ASSIGNMENT: The records that follow are to be printed exactly, with no images.
::: DATASET EXCERPTS
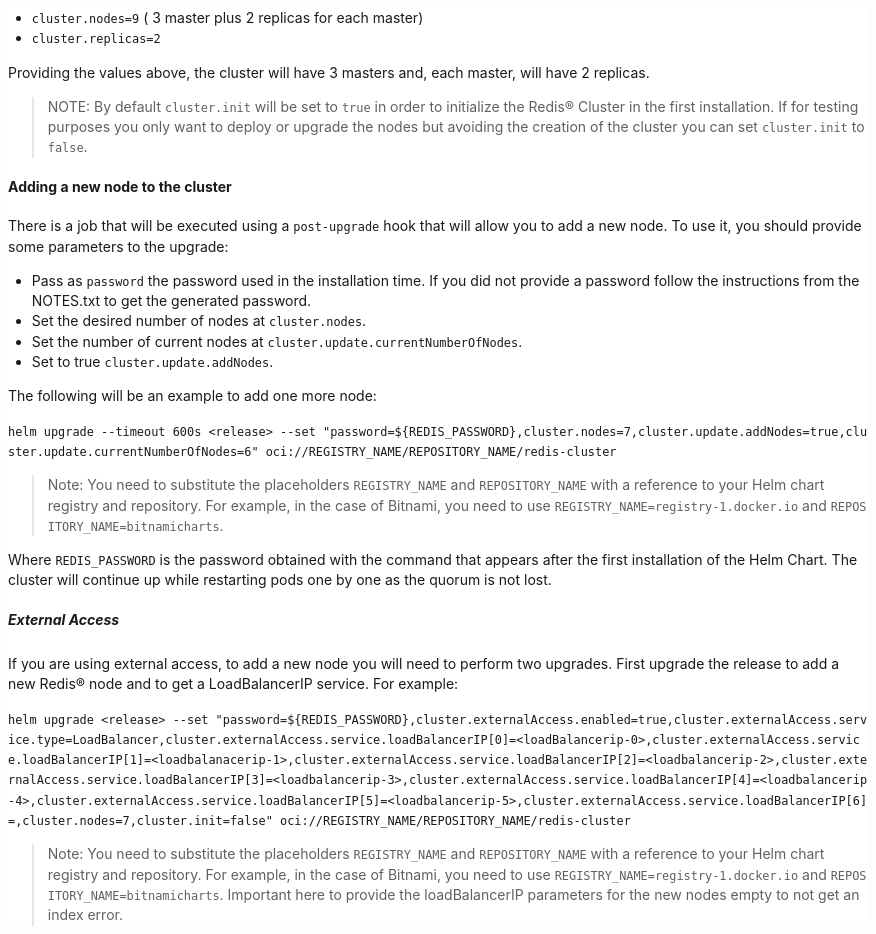 - `cluster.nodes=9` ( 3 master plus 2 replicas for each master)
- `cluster.replicas=2`

Providing the values above, the cluster will have 3 masters and, each master, will have 2 replicas.

> NOTE: By default `cluster.init` will be set to `true` in order to initialize the Redis&reg; Cluster in the first installation. If for testing purposes you only want to deploy or upgrade the nodes but avoiding the creation of the cluster you can set `cluster.init` to `false`.

#### Adding a new node to the cluster

There is a job that will be executed using a `post-upgrade` hook that will allow you to add a new node. To use it, you should provide some parameters to the upgrade:

- Pass as `password` the password used in the installation time. If you did not provide a password follow the instructions from the NOTES.txt to get the generated password.
- Set the desired number of nodes at `cluster.nodes`.
- Set the number of current nodes at `cluster.update.currentNumberOfNodes`.
- Set to true `cluster.update.addNodes`.

The following will be an example to add one more node:

```console
helm upgrade --timeout 600s <release> --set "password=${REDIS_PASSWORD},cluster.nodes=7,cluster.update.addNodes=true,cluster.update.currentNumberOfNodes=6" oci://REGISTRY_NAME/REPOSITORY_NAME/redis-cluster
```

> Note: You need to substitute the placeholders `REGISTRY_NAME` and `REPOSITORY_NAME` with a reference to your Helm chart registry and repository. For example, in the case of Bitnami, you need to use `REGISTRY_NAME=registry-1.docker.io` and `REPOSITORY_NAME=bitnamicharts`.

Where `REDIS_PASSWORD` is the password obtained with the command that appears after the first installation of the Helm Chart.
The cluster will continue up while restarting pods one by one as the quorum is not lost.

##### External Access

If you are using external access, to add a new node you will need to perform two upgrades. First upgrade the release to add a new Redis&reg; node and to get a LoadBalancerIP service. For example:

```console
helm upgrade <release> --set "password=${REDIS_PASSWORD},cluster.externalAccess.enabled=true,cluster.externalAccess.service.type=LoadBalancer,cluster.externalAccess.service.loadBalancerIP[0]=<loadBalancerip-0>,cluster.externalAccess.service.loadBalancerIP[1]=<loadbalanacerip-1>,cluster.externalAccess.service.loadBalancerIP[2]=<loadbalancerip-2>,cluster.externalAccess.service.loadBalancerIP[3]=<loadbalancerip-3>,cluster.externalAccess.service.loadBalancerIP[4]=<loadbalancerip-4>,cluster.externalAccess.service.loadBalancerIP[5]=<loadbalancerip-5>,cluster.externalAccess.service.loadBalancerIP[6]=,cluster.nodes=7,cluster.init=false" oci://REGISTRY_NAME/REPOSITORY_NAME/redis-cluster
```

> Note: You need to substitute the placeholders `REGISTRY_NAME` and `REPOSITORY_NAME` with a reference to your Helm chart registry and repository. For example, in the case of Bitnami, you need to use `REGISTRY_NAME=registry-1.docker.io` and `REPOSITORY_NAME=bitnamicharts`.
> Important here to provide the loadBalancerIP parameters for the new nodes empty to not get an index error.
::::::
SOLUTION:
 - `cluster.nodes=9` ( 3 master plus 2 replicas for each master)
- `cluster.replicas=2`

Providing the values above, the cluster will have 3 masters and, each master, will have 2 replicas.

> NOTE: By default `cluster.init` will be set to `true` in order to initialize the Redis&reg; Cluster in the first installation. If for testing purposes you only want to deploy or upgrade the nodes but avoiding the creation of the cluster you can set `cluster.init` to `false`.

#### Adding a new node to the cluster

There is a job that will be executed using a `post-upgrade` hook that will allow you to add a new node. To use it, you should provide some parameters to the upgrade:

- Pass as `password` the password used in the installation time. If you did not provide a password follow the instructions from the NOTES.txt to get the generated password.
- Set the desired number of nodes at `cluster.nodes`.
- Set the number of current nodes at `cluster.update.currentNumberOfNodes`.
- Set to true `cluster.update.addNodes`.

The following will be an example to add one more node:

```console
helm upgrade --timeout 600s <release> --set "password=${REDIS_PASSWORD},cluster.nodes=7,cluster.update.addNodes=true,cluster.update.currentNumberOfNodes=6" oci://REGISTRY_NAME/REPOSITORY_NAME/redis-cluster
```

> Note: You need to substitute the placeholders `REGISTRY_NAME` and `REPOSITORY_NAME` with a reference to your Helm chart registry and repository. For example, in the case of Bitnami, you need to use `REGISTRY_NAME=registry-1.docker.io` and `REPOSITORY_NAME=bitnamicharts`.

Where `REDIS_PASSWORD` is the password obtained with the command that appears after the first installation of the Helm Chart.
The cluster will continue up while restarting pods one by one as the quorum is not lost.

##### External Access

If you are using external access, to add a new node you will need to perform two upgrades. First upgrade the release to add a new Redis&reg; node and to get a LoadBalancerIP service. For example:

```console
helm upgrade <release> --set "password=${REDIS_PASSWORD},cluster.externalAccess.enabled=true,cluster.externalAccess.service.type=LoadBalancer,cluster.externalAccess.service.loadBalancerIP[0]=<loadBalancerip-0>,cluster.externalAccess.service.loadBalancerIP[1]=<loadbalanacerip-1>,cluster.externalAccess.service.loadBalancerIP[2]=<loadbalancerip-2>,cluster.externalAccess.service.loadBalancerIP[3]=<loadbalancerip-3>,cluster.externalAccess.service.loadBalancerIP[4]=<loadbalancerip-4>,cluster.externalAccess.service.loadBalancerIP[5]=<loadbalancerip-5>,cluster.externalAccess.service.loadBalancerIP[6]=,cluster.nodes=7,cluster.init=false" oci://REGISTRY_NAME/REPOSITORY_NAME/redis-cluster
```

> Note: You need to substitute the placeholders `REGISTRY_NAME` and `REPOSITORY_NAME` with a reference to your Helm chart registry and repository. For example, in the case of Bitnami, you need to use `REGISTRY_NAME=registry-1.docker.io` and `REPOSITORY_NAME=bitnamicharts`.
> Important here to provide the loadBalancerIP parameters for the new nodes empty to not get an index error.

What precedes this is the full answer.